折から七〇年安保闘争も終わると、七二年五月に迫った沖縄返還問題が一番の焦点であった。ベトナム戦争に加担し、侵略前線基地の性格を残したままの本土復帰でも、そのプラス面を声高に叫ぶ保守勢力に対して、進歩派・左翼・学生たちは沖縄の戦闘的復帰、奪還、解放、反復帰、独立などの主張を掲げて、運動路線的に対抗していた。

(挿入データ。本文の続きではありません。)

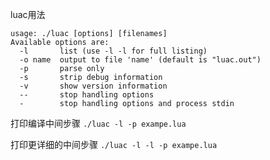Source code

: 

luac用法

    usage: ./luac [options] [filenames]
    Available options are:
      -l       list (use -l -l for full listing)
      -o name  output to file 'name' (default is "luac.out")
      -p       parse only
      -s       strip debug information
      -v       show version information
      --       stop handling options
      -        stop handling options and process stdin

打印编译中间步骤
`./luac -l -p exampe.lua`

打印更详细的中间步骤
`./luac -l -l -p exampe.lua`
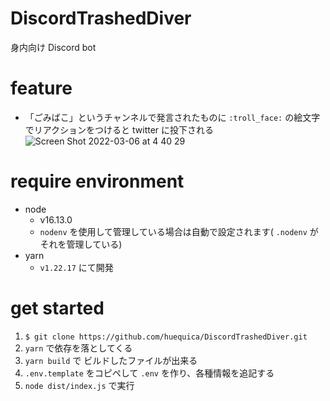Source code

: # DiscordTrashedDiver

身内向け Discord bot

# feature

- 「ごみばこ」というチャンネルで発言されたものに `:troll_face:` の絵文字でリアクションをつけると twitter に投下される  
![Screen Shot 2022-03-06 at 4 40 29](https://user-images.githubusercontent.com/40014236/156897828-a1b5bbce-bebd-4fa0-a23a-3c8c5e6c1e66.png)

# require environment

- node
  - v16.13.0
  - `nodenv` を使用して管理している場合は自動で設定されます( `.nodenv` がそれを管理している)
- yarn
  - `v1.22.17` にて開発

# get started

1. `$ git clone https://github.com/huequica/DiscordTrashedDiver.git`
2. `yarn` で依存を落としてくる
3. `yarn build` で ビルドしたファイルが出来る
4. `.env.template` をコピペして `.env` を作り、各種情報を追記する
5. `node dist/index.js` で実行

そこにも、吉本隆明がいた。喧しい論争から離れながらも、沖縄の持つ地理と歴史、共同体形成の特異性に照準を当て「異族の論理」(『情況』、河出書房新社、一九七〇年)を掲げていた。異民族支配から同一民族・祖国復帰という単線に対して、「異族」という補助線を引いたのである。吉本隆明はのちに「南島論」となる考究を共産主義者同盟(叛旗)主催の「一九七二・五・一三沖縄討論集会」で「家族・親族・共同体・国家―日本~南島~アジア視点からの考察」として講演するなど、思想の力で学生たちを後方から支えていた。
二月には連合赤軍あさま山荘事件(一九七二年)が起き、学生運動が終焉を迎えようとしていたその時期、ラディカリズムに前のめりの若者に語りかける吉本隆明は、やがて訪れる後退戦を照らすひとすじの希望であった。
■「きれぎれの批判」と怒れる人
太宰治が「(男性の本質は)マザーシップだよ。優しさだよ。きみ、その無精ヒゲを剃れよ」と吉本隆明に語ったという逸話がある。吉本隆明もまた優しい人であるが、一方で、苛烈な怒れる人でもあった。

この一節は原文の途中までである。